Brauerei C&A Veltins is celebrating 500 years of the German purity law

Brauerei C&A Veltins is celebrating 500 years of the German purity law

Last month, just-drinks deputy editor Lucy Britner visited Brauerei C&A Veltins in Meschede-Grevenstein, Germany. The family-owned company used the visit to announce marketing activity to mark 500 years of Germany's purity law, the Reinheitsgebot. While there, Lucy sat down with export manager Udo Bruns and UK agent Steve Holt to discuss the role the law plays in today's 'craft culture', the rise of no- and low-alcohol offerings in Germany and why Veltins is only brewed in one place.

just-drinks: Why are you promoting the purity law?

Steve Holt: Because it's the 500th anniversary, a number of brewers have used Reinheitsgebot as almost a celebration, to remind consumers that they're sticking to this tradition and not adding any additives to the beer.
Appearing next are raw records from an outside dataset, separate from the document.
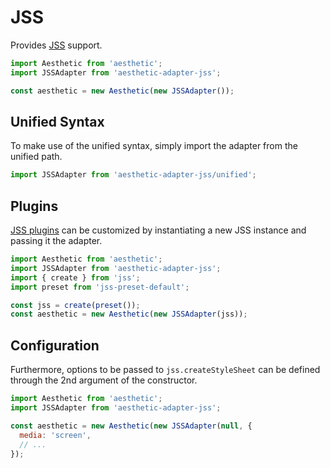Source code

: # JSS

Provides [JSS](https://github.com/cssinjs/jss) support.

```javascript
import Aesthetic from 'aesthetic';
import JSSAdapter from 'aesthetic-adapter-jss';

const aesthetic = new Aesthetic(new JSSAdapter());
```

## Unified Syntax

To make use of the unified syntax, simply import the adapter from the unified path.

```javascript
import JSSAdapter from 'aesthetic-adapter-jss/unified';
```

## Plugins

[JSS plugins](https://github.com/cssinjs/jss/blob/master/docs/plugins.md) can be customized by
instantiating a new JSS instance and passing it the adapter.

```javascript
import Aesthetic from 'aesthetic';
import JSSAdapter from 'aesthetic-adapter-jss';
import { create } from 'jss';
import preset from 'jss-preset-default';

const jss = create(preset());
const aesthetic = new Aesthetic(new JSSAdapter(jss));
```

## Configuration

Furthermore, options to be passed to `jss.createStyleSheet` can be defined through the 2nd argument
of the constructor.

```javascript
import Aesthetic from 'aesthetic';
import JSSAdapter from 'aesthetic-adapter-jss';

const aesthetic = new Aesthetic(new JSSAdapter(null, {
  media: 'screen',
  // ...
});
```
In Germany, Veltins has produced a retro pack with a label from the 1960s to celebrate. For the export market, it's a great opportunity to remind consumers and the trade that, in a very crowded market, here is a beer that is still very traditional in its style and also is unpasteurised. It's a great opportunity to say the craft market is interesting but, actually, there are still products that have been around for generations that fit that market as well.

j-d: Is there a problem with having such strict rules, in this age of craft and innovation?

Udo Bruns: I don't think so. We are able to create a million different types of beers with these ingredients. We launched traditional 'landbier' Grevensteiner two years ago.

Export manager: Udo Bruns

SH: The company's beer-mix products are obviously not Reinheitsgebot but the beer that goes into them is, so they are being innovative from that perspective. But, making beer with cardamom pods, for example, probably wouldn't appeal to the German brewers right now. Having said that, it isn't actually a law, so I think German brewers are free to experiment in that way if they want to. They are just choosing not to.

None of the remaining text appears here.